* _Work to be completed_
Copy each line of the following material that has the string "lstlisting".

::::

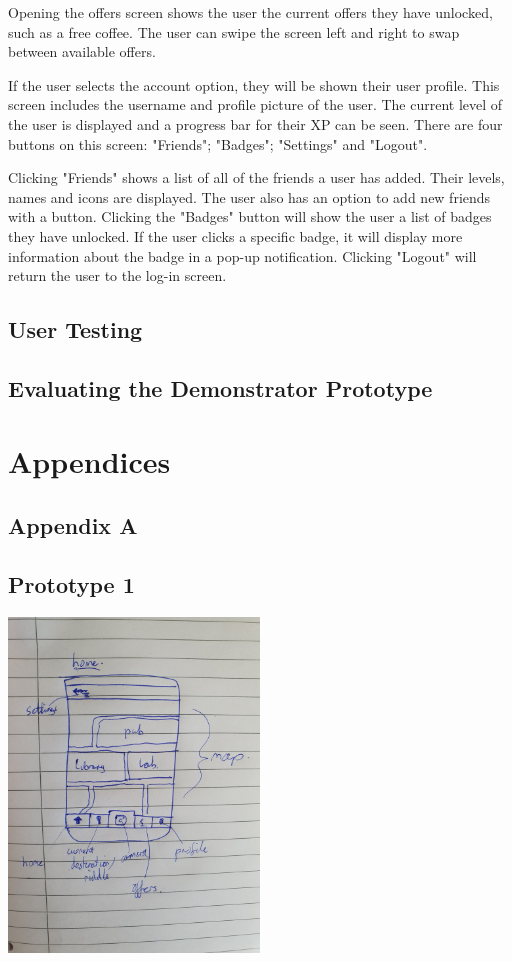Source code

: \documentclass[10pt,twocolumn]{article} %
\begin{document}
Opening the offers screen shows the user the current offers they have unlocked, such as a free coffee. The user can swipe the screen left and right to swap between available offers.

If the user selects the account option, they will be shown their user profile. This screen includes the username and profile picture of the user. The current level of the user is displayed and a progress bar for their XP can be seen. There are four buttons on this screen: "Friends"; "Badges"; "Settings" and "Logout".

Clicking "Friends" shows a list of all of the friends a user has added. Their levels, names and icons are displayed. The user also has an option to add new friends with a button. Clicking the "Badges" button will show the user a list of badges they have unlocked. If the user clicks a specific badge, it will display more information about the badge in a pop-up notification. Clicking "Logout" will return the user to the log-in screen.

\subsection*{User Testing}

\subsection*{Evaluating the Demonstrator Prototype}

\onecolumn
\section*{Appendices}
\subsection*{Appendix A}
\subsection*{Prototype 1}
\includegraphics[width=0.5\textwidth]{./figures/bens_initial_proto/1.jpg}
\end{document}
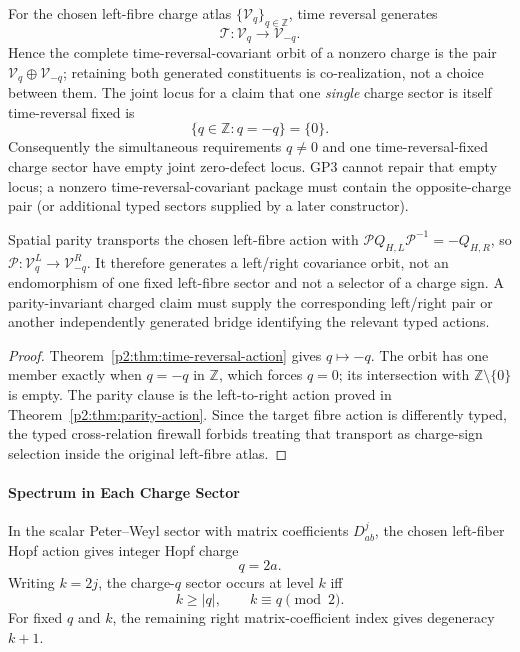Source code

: \documentclass[12pt,a4paper]{article}
\begin{document}
\begin{corollary}
\label{p2d:cor:joint-hopf-charge-discrete-symmetry}
For the chosen left-fibre charge atlas
\(\{\mathcal V_q\}_{q\in\mathbb Z}\), time reversal generates
\[
 \mathcal T:\mathcal V_q\longrightarrow\mathcal V_{-q}.
\]
Hence the complete time-reversal-covariant orbit of a nonzero charge is the
pair \(\mathcal V_q\oplus\mathcal V_{-q}\); retaining both generated
constituents is co-realization, not a choice between them.  The joint locus for
a claim that one \emph{single} charge sector is itself time-reversal fixed is
\[
 \boxed{\{q\in\mathbb Z:q=-q\}=\{0\}.}
\]
Consequently the simultaneous requirements \(q\neq0\) and one
time-reversal-fixed charge sector have empty joint zero-defect locus.  GP3
cannot repair that empty locus; a nonzero time-reversal-covariant package must
contain the opposite-charge pair (or additional typed sectors supplied by a
later constructor).

Spatial parity transports the chosen left-fibre action with
\(\mathcal P Q_{H,L}\mathcal P^{-1}=-Q_{H,R}\), so
\(\mathcal P:\mathcal V_q^L\to\mathcal V_{-q}^R\).
It therefore generates a left/right covariance orbit, not
an endomorphism of one fixed left-fibre sector and not a selector of a charge
sign.  A parity-invariant charged claim must supply the corresponding
left/right pair or another independently generated bridge identifying the
relevant typed actions.
\end{corollary}

\begin{proof}
Theorem~\ref{p2:thm:time-reversal-action} gives \(q\mapsto-q\).
The orbit has one member exactly when \(q=-q\) in \(\mathbb Z\), which forces
\(q=0\); its intersection with \(\mathbb Z\setminus\{0\}\) is empty.
The parity clause is the left-to-right action proved in
Theorem~\ref{p2:thm:parity-action}.  Since the target fibre action is differently
typed, the typed cross-relation firewall forbids treating that transport as
charge-sign selection inside the original left-fibre atlas.
\end{proof}

\paragraph{Spectrum in Each Charge Sector}

\begin{lemma}
\label{p2:lem:hopf-charge-selection-rule}
In the scalar Peter--Weyl sector with matrix coefficients \(D^j_{ab}\), the
chosen left-fiber Hopf action gives integer Hopf charge
\[
q=2a.
\]
Writing \(k=2j\), the charge-\(q\) sector occurs at level \(k\) iff
\[
k\ge |q|,
\qquad
k\equiv q \pmod 2.
\]
For fixed \(q\) and \(k\), the remaining right matrix-coefficient index gives
degeneracy \(k+1\).
\end{lemma}
\end{document}
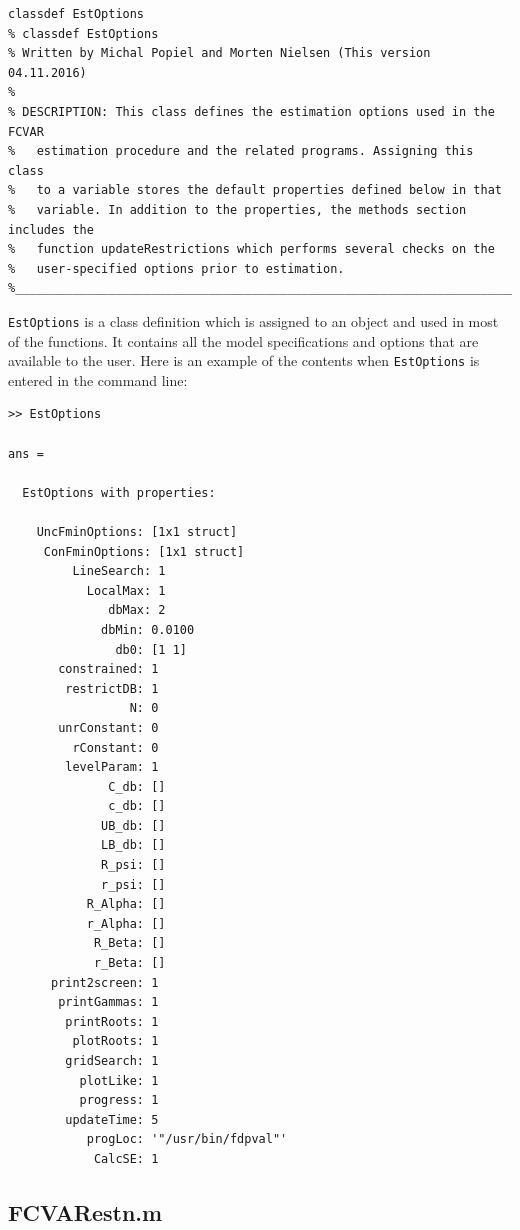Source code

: \documentclass[10pt]{article}
\begin{document}
\begin{lstlisting}[frame=single,caption={EstOptions.m}, label = EstOpt]
classdef EstOptions  
% classdef EstOptions 
% Written by Michal Popiel and Morten Nielsen (This version 04.11.2016)
% 
% DESCRIPTION: This class defines the estimation options used in the FCVAR
% 	estimation procedure and the related programs. Assigning this class
% 	to a variable stores the default properties defined below in that
% 	variable. In addition to the properties, the methods section includes the
% 	function updateRestrictions which performs several checks on the
% 	user-specified options prior to estimation.
%_________________________________________________________________________
\end{lstlisting}

\verb|EstOptions| is a class definition which is assigned to an object and used in most of the functions. It contains all the model specifications and options that are available to the user. Here is an example of the contents when \verb|EstOptions| is entered in the command line:

\begin{verbatim}
>> EstOptions

ans = 

  EstOptions with properties:

    UncFminOptions: [1x1 struct]
     ConFminOptions: [1x1 struct]
         LineSearch: 1
           LocalMax: 1
              dbMax: 2
             dbMin: 0.0100
               db0: [1 1]
       constrained: 1
        restrictDB: 1
                 N: 0
       unrConstant: 0
         rConstant: 0
        levelParam: 1
              C_db: []
              c_db: []
             UB_db: []
             LB_db: []
             R_psi: []
             r_psi: []
           R_Alpha: []
           r_Alpha: []
            R_Beta: []
            r_Beta: []
      print2screen: 1
       printGammas: 1
        printRoots: 1
         plotRoots: 1
        gridSearch: 1
          plotLike: 1
          progress: 1
        updateTime: 5
           progLoc: '"/usr/bin/fdpval"'
            CalcSE: 1
\end{verbatim}

\subsection{FCVARestn.m}
\label{subsec fcvarestn}
\end{document}
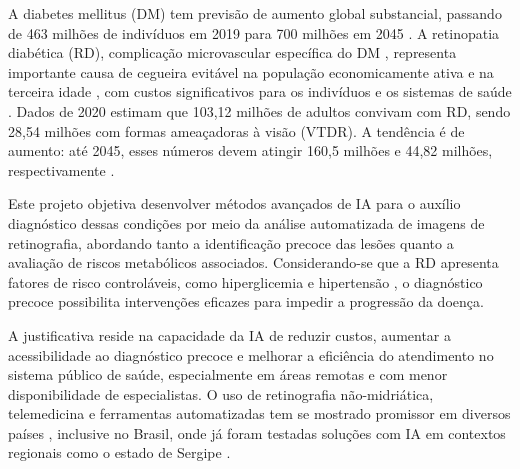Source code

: A diabetes mellitus (DM) tem previsão de aumento global substancial, passando de 463 milhões de indivíduos em 2019 para 700 milhões em 2045 \cite{teo_global_2021}. A retinopatia diabética (RD), complicação microvascular específica do DM \cite{wong_diabetic_2016, wang_diabetic_2018}, representa importante causa de cegueira evitável na população economicamente ativa e na terceira idade \cite{wong_diabetic_2016, wang_diabetic_2018, melo_current_2018, korn_malerbi_feasibility_2022, teo_global_2021}, com custos significativos para os indivíduos e os sistemas de saúde \cite{steinmetz_causes_2021}. Dados de 2020 estimam que 103,12 milhões de adultos convivam com RD, sendo 28,54 milhões com formas ameaçadoras à visão (VTDR). A tendência é de aumento: até 2045, esses números devem atingir 160,5 milhões e 44,82 milhões, respectivamente \cite{teo_global_2021}.

Este projeto objetiva desenvolver métodos avançados de IA para o auxílio diagnóstico dessas condições por meio da análise automatizada de imagens de retinografia, abordando tanto a identificação precoce das lesões quanto a avaliação de riscos metabólicos associados. Considerando-se que a RD apresenta fatores de risco controláveis, como hiperglicemia e hipertensão \cite{wong_diabetic_2016, melo_current_2018}, o diagnóstico precoce possibilita intervenções eficazes para impedir a progressão da doença.

A justificativa reside na capacidade da IA de reduzir custos, aumentar a acessibilidade ao diagnóstico precoce e melhorar a eficiência do atendimento no sistema público de saúde, especialmente em áreas remotas e com menor disponibilidade de especialistas. O uso de retinografia não-midriática, telemedicina e ferramentas automatizadas tem se mostrado promissor em diversos países \cite{wong_diabetic_2016, korn_malerbi_feasibility_2022, topol_high-performance_2019}, inclusive no Brasil, onde já foram testadas soluções com IA em contextos regionais como o estado de Sergipe \cite{korn_malerbi_feasibility_2022}.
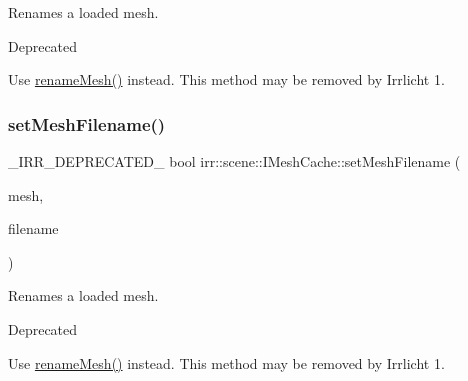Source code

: Renames a loaded mesh. 

\begin{DoxyRefDesc}{Deprecated}
\item[\hyperlink{deprecated__deprecated000038}{Deprecated}]Use \hyperlink{classirr_1_1scene_1_1IMeshCache_a820743b703cdc4362a3dbe6664271bcb}{rename\+Mesh()} instead. This method may be removed by Irrlicht 1. \end{DoxyRefDesc}
\mbox{\label{classirr_1_1scene_1_1IMeshCache_a9b7770a23859ddd045b3c22dfbecbcaf}} 
\subsubsection{\texorpdfstring{set\+Mesh\+Filename()}{setMeshFilename()}\hspace{0.1cm}{\footnotesize\ttfamily [3/4]}}
{\footnotesize\ttfamily \+\_\+\+I\+R\+R\+\_\+\+D\+E\+P\+R\+E\+C\+A\+T\+E\+D\+\_\+ bool irr\+::scene\+::\+I\+Mesh\+Cache\+::set\+Mesh\+Filename (\begin{DoxyParamCaption}\item[{const \hyperlink{classirr_1_1scene_1_1IMesh}{I\+Mesh} $\ast$const}]{mesh,  }\item[{const \hyperlink{namespaceirr_1_1io_a6468281622ce3a1c46b72e19f32dded5}{io\+::path} \&}]{filename }\end{DoxyParamCaption})\hspace{0.3cm}{\ttfamily [inline]}}



Renames a loaded mesh. 

\begin{DoxyRefDesc}{Deprecated}
\item[\hyperlink{deprecated__deprecated000013}{Deprecated}]Use \hyperlink{classirr_1_1scene_1_1IMeshCache_a820743b703cdc4362a3dbe6664271bcb}{rename\+Mesh()} instead. This method may be removed by Irrlicht 1. \end{DoxyRefDesc}
\mbox{\label{classirr_1_1scene_1_1IMeshCache_a9b7770a23859ddd045b3c22dfbecbcaf}} 
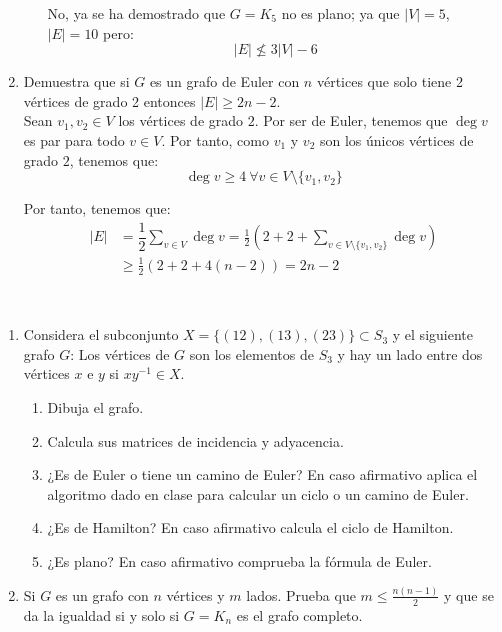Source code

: \begin{ejercicio}
\begin{enumerate}
\begin{enumerate}
            No, ya se ha demostrado que $G=K_5$ no es plano; ya que $|V|=5$, $|E|=10$ pero:
            \begin{equation*}
                |E|\not\leq 3|V|-6
            \end{equation*}
        \end{enumerate}
        \item Demuestra que si $G$ es un grafo de Euler con $n$ vértices que solo tiene 2 vértices de grado 2 entonces $|E|\geq 2n - 2$.\\
        
        Sean $v_1,v_2\in V$ los vértices de grado $2$. Por ser de Euler, tenemos que $\deg v$ es par para todo $v\in V$. Por tanto, como $v_1$ y $v_2$ son los únicos vértices de grado $2$, tenemos que:
        \begin{equation*}
            \deg v\geq 4\ \forall v\in V\setminus\{v_1,v_2\}
        \end{equation*}

        Por tanto, tenemos que:
        \begin{align*}
            |E|&=\dfrac{1}{2}\sum_{v\in V}\deg v 
            = \frac{1}{2}\left(2+2+\sum_{v\in V\setminus\{v_1,v_2\}}\deg v\right)\\
            &\geq \frac{1}{2}\left(2+2+4(n-2)\right)
            = 2n-2
        \end{align*}
    \end{enumerate}
\end{ejercicio}

\begin{ejercicio}\label{ej:1.29}~
    \begin{enumerate}
        \item Considera el subconjunto $X = \{(12),(13),(23)\} \subset S_3$ y el siguiente grafo $G$: Los vértices de $G$ son los elementos de $S_3$ y hay un lado entre dos vértices $x$ e $y$ si $xy^{-1} \in X$.
        \begin{enumerate}
            \item Dibuja el grafo.
            
            \item Calcula sus matrices de incidencia y adyacencia.
            \item ¿Es de Euler o tiene un camino de Euler? En caso afirmativo aplica el algoritmo dado en clase para calcular un ciclo o un camino de Euler.
            \item ¿Es de Hamilton? En caso afirmativo calcula el ciclo de Hamilton.
            \item ¿Es plano? En caso afirmativo comprueba la fórmula de Euler.
        \end{enumerate}
        \item Si $G$ es un grafo con $n$ vértices y $m$ lados. Prueba que $m \leq \frac{n(n-1)}{2}$ y que se da la igualdad si y solo si $G = K_n$ es el grafo completo.
    \end{enumerate}
\end{ejercicio}

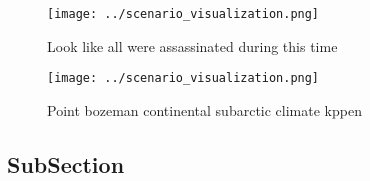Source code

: \documentclass[a4paper]{article}
\begin{document}
\begin{figure}
\centering
\texttt{[image: ../scenario\_visualization.png]}
\caption{Look like all were assassinated during this time 
}
\end{figure}
 
\begin{figure}
\centering
\texttt{[image: ../scenario\_visualization.png]}
\caption{Point bozeman continental subarctic climate kppen
}
\end{figure}
 
\subsection{SubSection}
\end{document}
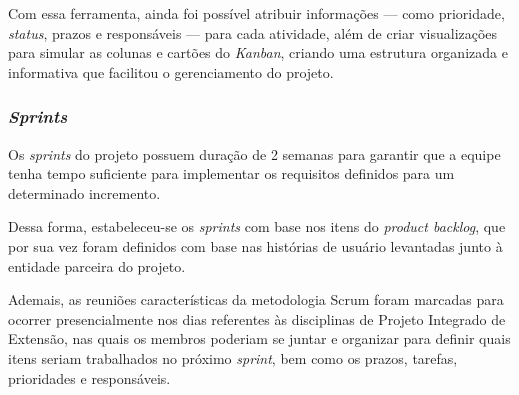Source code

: Com essa ferramenta, ainda foi possível atribuir informações --- como prioridade, \textit{status}, prazos e responsáveis --- para cada atividade, além de criar visualizações para simular as colunas e cartões do \emph{Kanban}, criando uma estrutura organizada e informativa que facilitou o gerenciamento do projeto.

\subsubsection{\emph{Sprints}}

Os \textit{sprints} do projeto possuem duração de 2 semanas para garantir que a equipe tenha tempo suficiente para implementar os requisitos definidos para um determinado incremento.

Dessa forma, estabeleceu-se os \textit{sprints} com base nos itens do \textit{product backlog}, que por sua vez foram definidos com base nas histórias de usuário levantadas junto à entidade parceira do projeto.

Ademais, as reuniões características da metodologia Scrum foram marcadas para ocorrer presencialmente nos dias referentes às disciplinas de Projeto Integrado de Extensão, nas quais os membros poderiam se juntar e organizar para definir quais itens seriam trabalhados no próximo \textit{sprint}, bem como os prazos, tarefas, prioridades e responsáveis. 

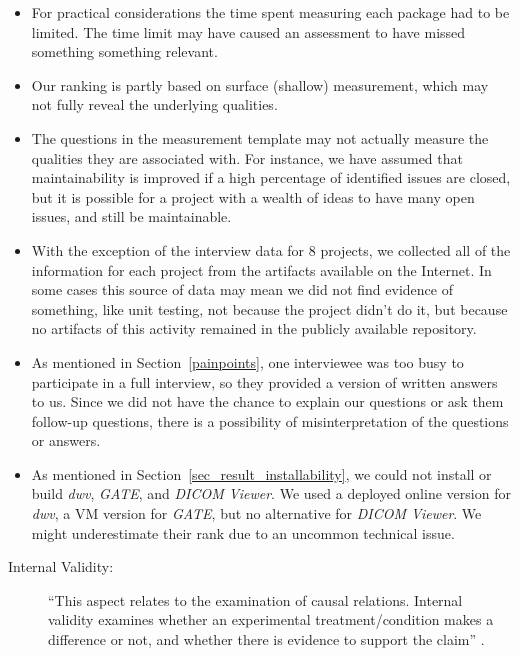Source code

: \documentclass[final, 3p, times, authoryear]{elsarticle}
\begin{document}
\begin{itemize}
\item For practical considerations the time spent measuring each package had to
be limited.  The time limit may have caused an assessment to have missed
something something relevant.
\item Our ranking is partly based on surface (shallow) measurement, which may
not fully reveal the underlying qualities.
\item The questions in the measurement template may not actually measure the
qualities they are associated with.  For instance, we have assumed that
maintainability is improved if a high percentage of identified issues are
closed, but it is possible for a project with a wealth of ideas to have many
open issues, and still be maintainable.
\item With the exception of the interview data for 8 projects, we collected all
of the information for each project from the artifacts available on the
Internet. In some cases this source of data may mean we did not find evidence of
something, like unit testing, not because the project didn't do it, but because
no artifacts of this activity remained in the publicly available repository.
\item As mentioned in Section~\ref{painpoints}, one interviewee was too busy
to participate in a full interview, so they provided a version of written answers
to us. Since we did not have the chance to explain our questions or ask them
follow-up questions, there is a possibility of misinterpretation of the
questions or answers.
\item As mentioned in Section~\ref{sec_result_installability}, we could not
install or build \textit{dwv}, \textit{GATE}, and \textit{DICOM Viewer}. We used
a deployed online version for \textit{dwv}, a VM version for \textit{GATE}, but
no alternative for \textit{DICOM Viewer}. We might underestimate their rank due
to an uncommon technical issue.
\end{itemize}

\begin{description}
    \item[Internal Validity:] ``This aspect relates to the examination of causal
    relations. Internal validity examines whether an experimental
    treatment/condition makes a difference or not, and whether there is evidence
    to support the claim'' \citep{AmpatzoglouEtAl2019}.
\end{description}
\end{document}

::::

* _Result_
\begin{lstlisting}[frame=single,caption={EstOptions.m}, label = EstOpt]
\end{lstlisting}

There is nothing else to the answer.